Designated Kappa Andromedae b (Kappa And b), the new object has a mass about 12.8 times greater than Jupiter’s. This places it teetering on the dividing line that separates the most massive planets from the lowest-mass brown dwarfs. That ambiguity is one of the object’s charms, say researchers, who call it a super-Jupiter to embrace both possibilities.
“According to conventional models of planetary formation, Kappa And b falls just shy of being able to generate energy by fusion, at which point it would be considered a brown dwarf rather than a planet,” said Michael McElwain from NASA’s Goddard Space Flight Center in Greenbelt, Maryland. “But this isn’t definitive, and other considerations could nudge the object across the line into brown dwarf territory.”
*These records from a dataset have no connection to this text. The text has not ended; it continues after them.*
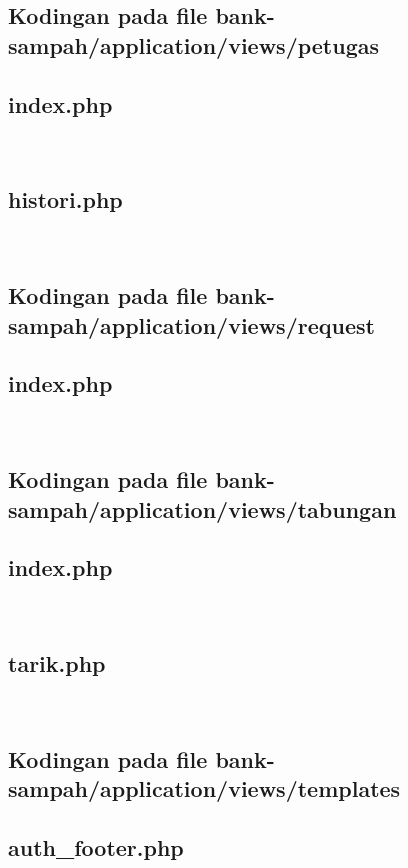 \subsection{Kodingan pada file bank-sampah/application/views/petugas}
\subsection{index.php}
\hfill\\

\subsection{histori.php}
\hfill\\


\subsection{Kodingan pada file bank-sampah/application/views/request}
\subsection{index.php}
\hfill\\


\subsection{Kodingan pada file bank-sampah/application/views/tabungan}
\subsection{index.php}
\hfill\\

\subsection{tarik.php}
\hfill\\


\subsection{Kodingan pada file bank-sampah/application/views/templates}
\subsection{auth\_footer.php}
\hfill\\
Massive planets slowly radiate the heat left over from their own formation. For example, the planet Jupiter emits about twice the energy it receives from the Sun. But if the object is massive enough, it’s able to produce energy internally by fusing a heavy form of hydrogen called deuterium. (Stars like the Sun, on the other hand, produce energy through a similar process that fuses the lighter and much more common form of hydrogen.) The theoretical mass where deuterium fusion can occur, about 13 Jupiters, marks the lowest possible mass for a brown dwarf.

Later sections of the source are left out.